While Manisha Koirala charmed the audience in films like Khamoshi; the musical and Akele Hum Akele Tum, Karisma Kapoor teamed up with Govinda and David Dhawan to see her career graph registering a swing. She moved to meaningful cinema in films like Fiza and Zubeida.

Madhuri Dixit: The new Indian woman
Madhuri Dixit: The new Indian woman

The popularity Madhuri Dixit achieved was phenomenal. When in the 1990s, cinema had no significant place for a heroine in the plot, Madhuri managed to tilt the balance. She bowled the world over with her manifestation of the new Indian woman. She portrays the independent intelligent, modern woman.

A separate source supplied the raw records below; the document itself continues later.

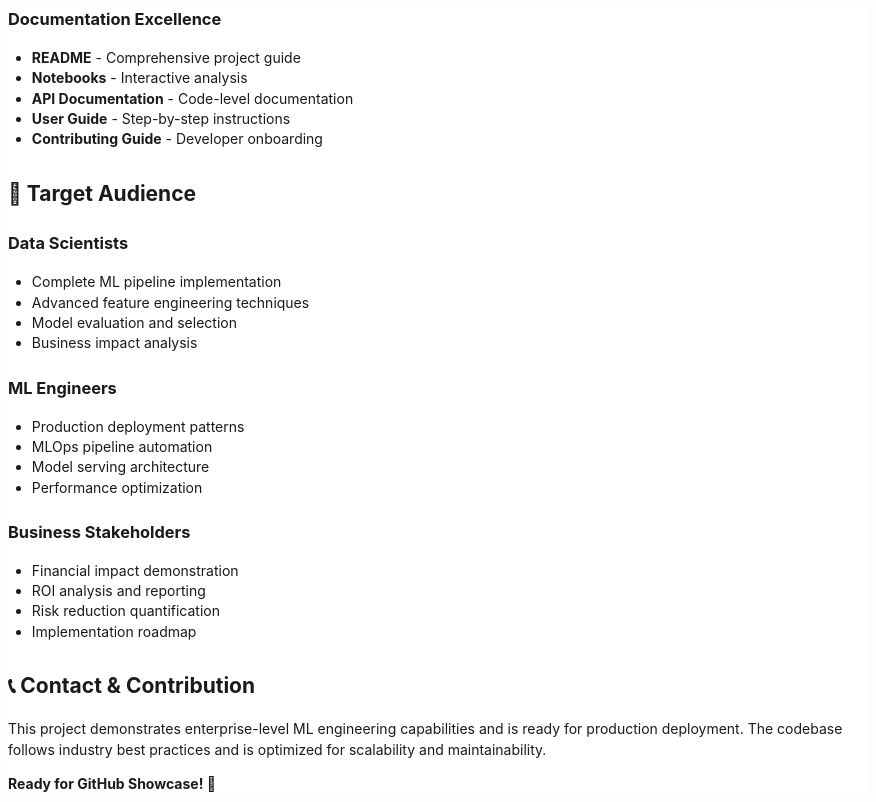 ### Documentation Excellence
- **README** - Comprehensive project guide
- **Notebooks** - Interactive analysis
- **API Documentation** - Code-level documentation
- **User Guide** - Step-by-step instructions
- **Contributing Guide** - Developer onboarding

## 🎯 Target Audience

### Data Scientists
- Complete ML pipeline implementation
- Advanced feature engineering techniques  
- Model evaluation and selection
- Business impact analysis

### ML Engineers
- Production deployment patterns
- MLOps pipeline automation
- Model serving architecture
- Performance optimization

### Business Stakeholders
- Financial impact demonstration
- ROI analysis and reporting
- Risk reduction quantification
- Implementation roadmap

## 📞 Contact & Contribution

This project demonstrates enterprise-level ML engineering capabilities and is ready for production deployment. The codebase follows industry best practices and is optimized for scalability and maintainability.

**Ready for GitHub Showcase! 🚀**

Kajol’s roles speak volumes about the thought that goes into her selection of films. Films like Dushman, Dilwale Dulhaniya
Le Jayenge
and Koi Mil Gaya saw her giving her best.

Preity Zinta represents the face of the Gen X. Her performances in films like Veer-Zaara, Salaam Namaste, Kya Kehna won over the youth and she became a style diva.

Aishwarya Rai is the personification of beauty at its celestial best. This former beauty queen’s performance in films like Devdas, Taal, Hum Dil De Chukke Sanam stole many a heart.

Performance-oriented roles is what sets Tabu, Rani Mukerjee and Vidya Balan apart from their contemporaries. With high-powered roles in films like Maachis, Black & Parineeta, they have made an impact as quality actresses who are ahead of the majority who are either trapped in the rut wilfully or are incapable of finding a way out due to their mediocrity.